Yes, it is the case that nothing can substitute for parental involvement in a child's religious upbringing, and it is the one common denominator in all the ignorant children I have seen: no parental involvement and poor (or no) Mass attendance.
This brought to my mind (by a fellow DRE actually) an interesting point. Homeschoolers abstain from our religious ed program, not because they don't trust it, but because they rightfully point out that their kids don't need it, and that Sunday school detracts from their family time on that day. Diocesan policy is to try to get the homeschoolers involved in CCD, but personally I believe that they are right to abstain: they don't need it, for their parents have done their job, and the best and brightest on First Communion interview day are always the homeschoolers. But the interesting thing, I realized, is this:
If parents all did their job, my job as a DRE would be superfluous.
That's right! The reason I exist as a DRE is to pick up the slack of what parents don't do. If everybody was educated at home and had no need for religious ed, there would be no religious ed program, and hence no DRE to run it, get catechists, etc. If we had more priests, then probably a priest (or religious) would run RCIA, another thing I would not be doing. And, furthermore, if all Catholics were raising their kids to be godly and only have godly associations (that is, if the youth culture was a lot more Christian friendly), they might not need a special Youth Group to go to once a week to have fun at. Thus, I find myself thinking that if the Church and the world were as I would wish it to be, my job would be superfluous and not exist.
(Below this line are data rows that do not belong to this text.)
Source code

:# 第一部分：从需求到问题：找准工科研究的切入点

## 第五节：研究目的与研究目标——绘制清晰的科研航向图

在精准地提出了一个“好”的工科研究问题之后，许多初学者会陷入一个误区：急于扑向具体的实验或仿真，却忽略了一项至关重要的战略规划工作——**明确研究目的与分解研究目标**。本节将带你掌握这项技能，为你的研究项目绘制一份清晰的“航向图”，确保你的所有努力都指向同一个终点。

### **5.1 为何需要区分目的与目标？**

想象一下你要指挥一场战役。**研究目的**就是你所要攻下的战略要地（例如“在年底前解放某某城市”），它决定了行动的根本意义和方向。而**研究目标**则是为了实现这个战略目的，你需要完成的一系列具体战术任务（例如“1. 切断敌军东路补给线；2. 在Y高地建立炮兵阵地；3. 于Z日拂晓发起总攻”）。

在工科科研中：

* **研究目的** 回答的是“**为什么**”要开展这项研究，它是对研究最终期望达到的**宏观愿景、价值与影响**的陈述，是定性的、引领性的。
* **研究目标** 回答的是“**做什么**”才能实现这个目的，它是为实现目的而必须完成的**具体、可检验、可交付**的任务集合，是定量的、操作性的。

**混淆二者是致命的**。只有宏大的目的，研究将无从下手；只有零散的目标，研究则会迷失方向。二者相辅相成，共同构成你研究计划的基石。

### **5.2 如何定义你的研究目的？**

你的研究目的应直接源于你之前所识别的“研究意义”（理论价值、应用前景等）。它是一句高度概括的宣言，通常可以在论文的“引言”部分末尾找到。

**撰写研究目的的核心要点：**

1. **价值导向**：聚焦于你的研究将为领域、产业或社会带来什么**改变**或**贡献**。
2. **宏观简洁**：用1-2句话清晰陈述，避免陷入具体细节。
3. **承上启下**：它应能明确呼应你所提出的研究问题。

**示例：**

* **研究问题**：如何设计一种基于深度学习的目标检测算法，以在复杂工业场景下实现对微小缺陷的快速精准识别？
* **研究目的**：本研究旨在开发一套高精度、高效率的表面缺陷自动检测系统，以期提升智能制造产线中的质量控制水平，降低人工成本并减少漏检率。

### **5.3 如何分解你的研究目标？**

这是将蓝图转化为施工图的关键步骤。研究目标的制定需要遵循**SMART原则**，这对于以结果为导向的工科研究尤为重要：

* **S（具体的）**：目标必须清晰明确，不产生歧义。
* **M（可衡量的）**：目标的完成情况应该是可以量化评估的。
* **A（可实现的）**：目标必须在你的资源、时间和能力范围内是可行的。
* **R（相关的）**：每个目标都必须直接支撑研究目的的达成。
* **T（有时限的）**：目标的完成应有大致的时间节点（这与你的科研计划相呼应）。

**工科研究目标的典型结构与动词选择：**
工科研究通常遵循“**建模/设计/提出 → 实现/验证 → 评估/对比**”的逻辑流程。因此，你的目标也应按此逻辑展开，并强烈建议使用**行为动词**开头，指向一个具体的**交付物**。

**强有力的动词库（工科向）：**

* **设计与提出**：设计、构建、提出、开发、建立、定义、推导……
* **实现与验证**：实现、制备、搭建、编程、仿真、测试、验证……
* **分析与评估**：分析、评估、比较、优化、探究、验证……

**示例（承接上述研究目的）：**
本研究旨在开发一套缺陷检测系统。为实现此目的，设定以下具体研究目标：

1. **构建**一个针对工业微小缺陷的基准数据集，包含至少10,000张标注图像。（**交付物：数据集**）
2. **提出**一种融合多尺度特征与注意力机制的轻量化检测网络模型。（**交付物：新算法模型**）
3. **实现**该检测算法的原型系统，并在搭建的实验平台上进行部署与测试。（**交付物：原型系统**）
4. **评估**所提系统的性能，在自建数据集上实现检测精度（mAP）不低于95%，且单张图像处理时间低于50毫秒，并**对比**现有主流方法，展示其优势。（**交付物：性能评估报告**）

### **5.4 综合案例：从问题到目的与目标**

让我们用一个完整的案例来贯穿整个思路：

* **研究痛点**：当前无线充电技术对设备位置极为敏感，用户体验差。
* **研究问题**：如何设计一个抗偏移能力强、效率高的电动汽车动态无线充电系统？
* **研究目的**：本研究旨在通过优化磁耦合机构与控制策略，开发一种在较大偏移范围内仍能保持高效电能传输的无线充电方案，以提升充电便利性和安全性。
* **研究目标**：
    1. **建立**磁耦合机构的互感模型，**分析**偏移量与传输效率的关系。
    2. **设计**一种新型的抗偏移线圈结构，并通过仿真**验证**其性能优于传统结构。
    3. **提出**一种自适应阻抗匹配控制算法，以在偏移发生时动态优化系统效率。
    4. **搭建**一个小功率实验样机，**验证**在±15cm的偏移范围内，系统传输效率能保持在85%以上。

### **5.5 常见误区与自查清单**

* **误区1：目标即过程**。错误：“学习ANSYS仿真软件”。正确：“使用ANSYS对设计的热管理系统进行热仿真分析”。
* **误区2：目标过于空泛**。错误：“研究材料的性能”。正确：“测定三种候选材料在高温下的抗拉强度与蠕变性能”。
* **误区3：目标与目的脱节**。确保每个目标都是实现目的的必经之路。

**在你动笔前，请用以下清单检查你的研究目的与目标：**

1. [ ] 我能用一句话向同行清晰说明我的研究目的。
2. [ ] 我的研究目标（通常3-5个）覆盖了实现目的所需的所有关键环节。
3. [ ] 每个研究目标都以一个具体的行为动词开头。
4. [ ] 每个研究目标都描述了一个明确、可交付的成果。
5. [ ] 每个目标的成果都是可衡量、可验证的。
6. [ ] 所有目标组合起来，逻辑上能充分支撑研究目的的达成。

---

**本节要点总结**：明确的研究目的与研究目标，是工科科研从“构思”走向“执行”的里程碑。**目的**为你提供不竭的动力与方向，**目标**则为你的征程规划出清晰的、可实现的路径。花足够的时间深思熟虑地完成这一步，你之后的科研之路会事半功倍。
Ought I to yearn for this reality or, like some at the Diocesan level in many places, enthusiastically embrace the current situation as an excuse to get more lay people involved? Obviously, I value the good of the Church above my own. Let everybody homeschool, and let me say my job is no longer needed! That would mean that every parent was doing their part, every child being educated, and nobody slipping through the cracks. That is greater than my own job.
It is utopian, I know. It will never happen. Until the Second Coming there will always be lax Catholics showing up once a year to ask for sacraments with no concept of what they are. But fortunately I know God is interested not in the numbers of who comes and asks for what, but in what we do with the people who do come to us, and it is with this vision that I have thus far undertaken all my "ministry" work at this parish and will continue to do so. Take each one as they come, take them where they are, and help nudge them, however slightly, however little you may see the fruit now, closer to the reward of the Heavenly bliss with the Trinity.